Data provided —
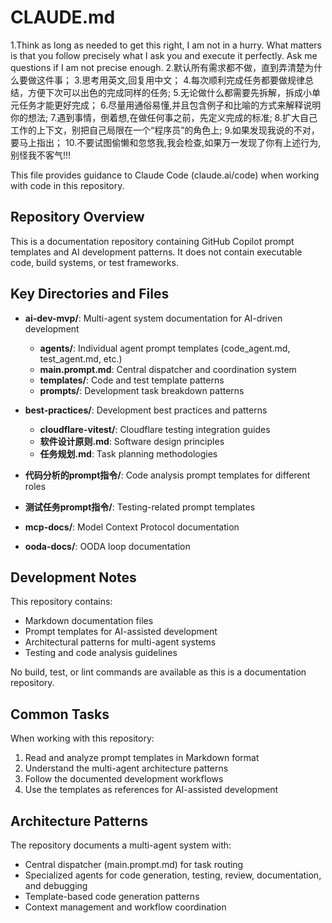 # CLAUDE.md

1.Think as long as needed to get this right, I am not in a hurry. What matters is that you follow precisely what I ask you and execute it perfectly. Ask me questions if I am not precise enough.
2.默认所有需求都不做，直到弄清楚为什么要做这件事；
3.思考用英文,回复用中文；
4.每次顺利完成任务都要做规律总结，方便下次可以出色的完成同样的任务;
5.无论做什么都需要先拆解，拆成小单元任务才能更好完成；
6.尽量用通俗易懂,并且包含例子和比喻的方式来解释说明你的想法;
7.遇到事情，倒着想,在做任何事之前，先定义完成的标准;
8.扩大自己工作的上下文，别把自己局限在一个“程序员”的角色上;
9.如果发现我说的不对，要马上指出；
10.不要试图偷懒和忽悠我,我会检查,如果万一发现了你有上述行为,别怪我不客气!!!

This file provides guidance to Claude Code (claude.ai/code) when working with code in this repository.

## Repository Overview

This is a documentation repository containing GitHub Copilot prompt templates and AI development patterns. It does not contain executable code, build systems, or test frameworks.

## Key Directories and Files

- **ai-dev-mvp/**: Multi-agent system documentation for AI-driven development
  - **agents/**: Individual agent prompt templates (code_agent.md, test_agent.md, etc.)
  - **main.prompt.md**: Central dispatcher and coordination system
  - **templates/**: Code and test template patterns
  - **prompts/**: Development task breakdown patterns

- **best-practices/**: Development best practices and patterns
  - **cloudflare-vitest/**: Cloudflare testing integration guides
  - **软件设计原则.md**: Software design principles
  - **任务规划.md**: Task planning methodologies

- **代码分析的prompt指令/**: Code analysis prompt templates for different roles
- **测试任务prompt指令/**: Testing-related prompt templates
- **mcp-docs/**: Model Context Protocol documentation
- **ooda-docs/**: OODA loop documentation

## Development Notes

This repository contains:
- Markdown documentation files
- Prompt templates for AI-assisted development
- Architectural patterns for multi-agent systems
- Testing and code analysis guidelines

No build, test, or lint commands are available as this is a documentation repository.

## Common Tasks

When working with this repository:
1. Read and analyze prompt templates in Markdown format
2. Understand the multi-agent architecture patterns
3. Follow the documented development workflows
4. Use the templates as references for AI-assisted development

## Architecture Patterns

The repository documents a multi-agent system with:
- Central dispatcher (main.prompt.md) for task routing
- Specialized agents for code generation, testing, review, documentation, and debugging
- Template-based code generation patterns
- Context management and workflow coordination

What you have to do —
Beginning at the line that holds "## Development Notes", reproduce each line of the records above down to and including the last one.

Answer section —
## Development Notes

This repository contains:
- Markdown documentation files
- Prompt templates for AI-assisted development
- Architectural patterns for multi-agent systems
- Testing and code analysis guidelines

No build, test, or lint commands are available as this is a documentation repository.

## Common Tasks

When working with this repository:
1. Read and analyze prompt templates in Markdown format
2. Understand the multi-agent architecture patterns
3. Follow the documented development workflows
4. Use the templates as references for AI-assisted development

## Architecture Patterns

The repository documents a multi-agent system with:
- Central dispatcher (main.prompt.md) for task routing
- Specialized agents for code generation, testing, review, documentation, and debugging
- Template-based code generation patterns
- Context management and workflow coordination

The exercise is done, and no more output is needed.